Work instructions – Your reply should be made up of every line in the records below that holds the string "budget".

Dataset records –
****************************************

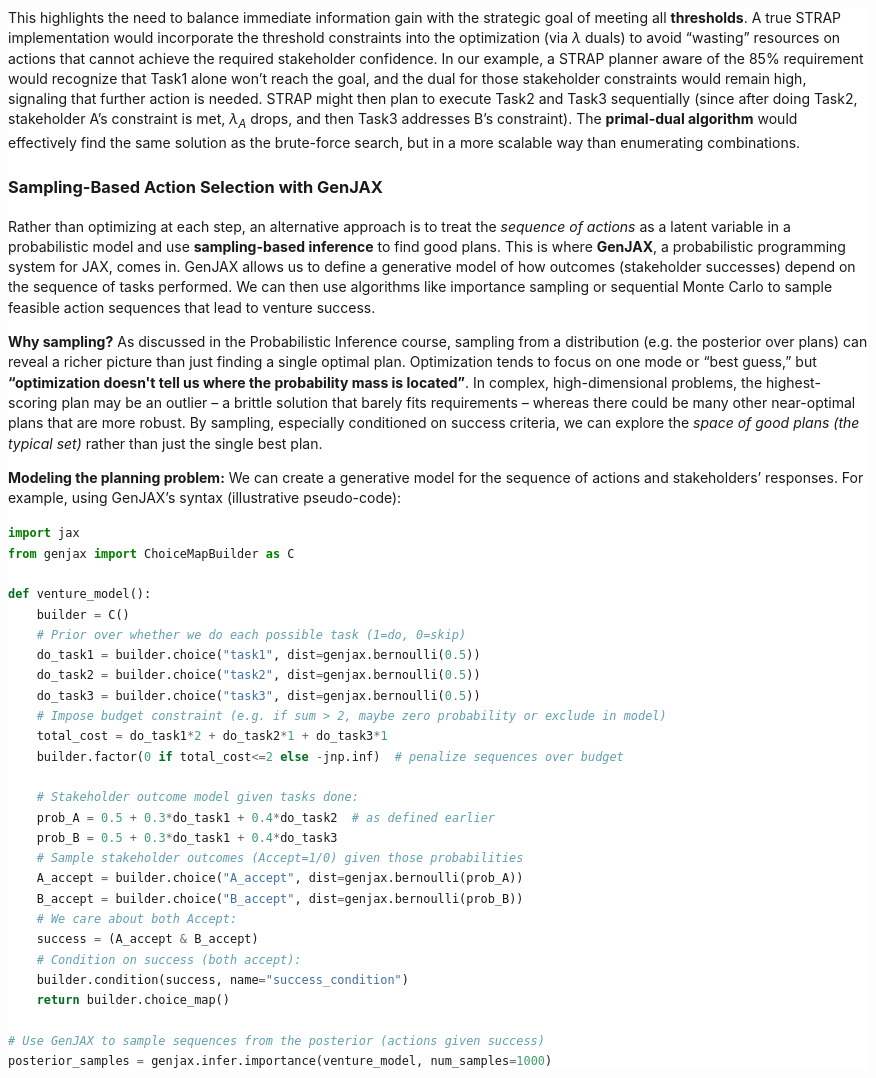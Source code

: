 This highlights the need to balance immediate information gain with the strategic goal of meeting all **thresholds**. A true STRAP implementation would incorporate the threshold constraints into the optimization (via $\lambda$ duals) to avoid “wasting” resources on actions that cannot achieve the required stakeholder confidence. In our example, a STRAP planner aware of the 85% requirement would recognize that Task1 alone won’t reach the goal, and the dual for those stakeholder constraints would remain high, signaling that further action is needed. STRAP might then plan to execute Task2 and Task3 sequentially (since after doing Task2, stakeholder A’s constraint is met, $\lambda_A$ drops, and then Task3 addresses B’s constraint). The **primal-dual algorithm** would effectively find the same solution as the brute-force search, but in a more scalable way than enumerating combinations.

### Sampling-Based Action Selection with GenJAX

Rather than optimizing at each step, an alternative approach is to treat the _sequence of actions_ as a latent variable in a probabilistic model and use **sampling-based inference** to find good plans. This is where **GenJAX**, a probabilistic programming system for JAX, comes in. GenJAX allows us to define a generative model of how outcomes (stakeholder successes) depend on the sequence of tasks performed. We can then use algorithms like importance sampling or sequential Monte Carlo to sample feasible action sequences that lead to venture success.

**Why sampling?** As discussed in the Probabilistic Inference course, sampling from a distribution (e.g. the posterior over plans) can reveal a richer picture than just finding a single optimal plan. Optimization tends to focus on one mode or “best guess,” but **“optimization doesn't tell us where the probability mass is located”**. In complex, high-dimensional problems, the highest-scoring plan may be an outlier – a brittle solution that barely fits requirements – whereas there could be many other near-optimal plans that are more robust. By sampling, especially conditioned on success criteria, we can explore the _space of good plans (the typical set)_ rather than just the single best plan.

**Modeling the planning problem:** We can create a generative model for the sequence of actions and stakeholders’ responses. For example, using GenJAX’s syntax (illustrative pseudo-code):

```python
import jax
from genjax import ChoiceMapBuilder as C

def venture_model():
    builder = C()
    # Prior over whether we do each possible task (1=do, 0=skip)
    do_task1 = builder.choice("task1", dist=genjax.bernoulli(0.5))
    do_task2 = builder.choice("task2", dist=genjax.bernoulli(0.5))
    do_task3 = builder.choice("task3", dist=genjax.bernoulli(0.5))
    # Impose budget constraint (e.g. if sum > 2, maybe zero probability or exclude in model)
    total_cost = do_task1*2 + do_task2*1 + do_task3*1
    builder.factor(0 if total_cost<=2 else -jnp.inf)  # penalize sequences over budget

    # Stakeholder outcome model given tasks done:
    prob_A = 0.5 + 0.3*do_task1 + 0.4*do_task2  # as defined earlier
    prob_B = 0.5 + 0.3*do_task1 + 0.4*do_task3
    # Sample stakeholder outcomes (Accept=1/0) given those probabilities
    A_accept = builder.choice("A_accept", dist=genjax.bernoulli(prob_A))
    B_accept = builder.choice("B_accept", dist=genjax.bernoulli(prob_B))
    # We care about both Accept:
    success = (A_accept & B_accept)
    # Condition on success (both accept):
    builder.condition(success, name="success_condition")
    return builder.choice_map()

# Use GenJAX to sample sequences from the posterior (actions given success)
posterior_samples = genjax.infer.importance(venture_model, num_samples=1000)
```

****************************************

Solution for this exercise –
    # Impose budget constraint (e.g. if sum > 2, maybe zero probability or exclude in model)
    builder.factor(0 if total_cost<=2 else -jnp.inf)  # penalize sequences over budget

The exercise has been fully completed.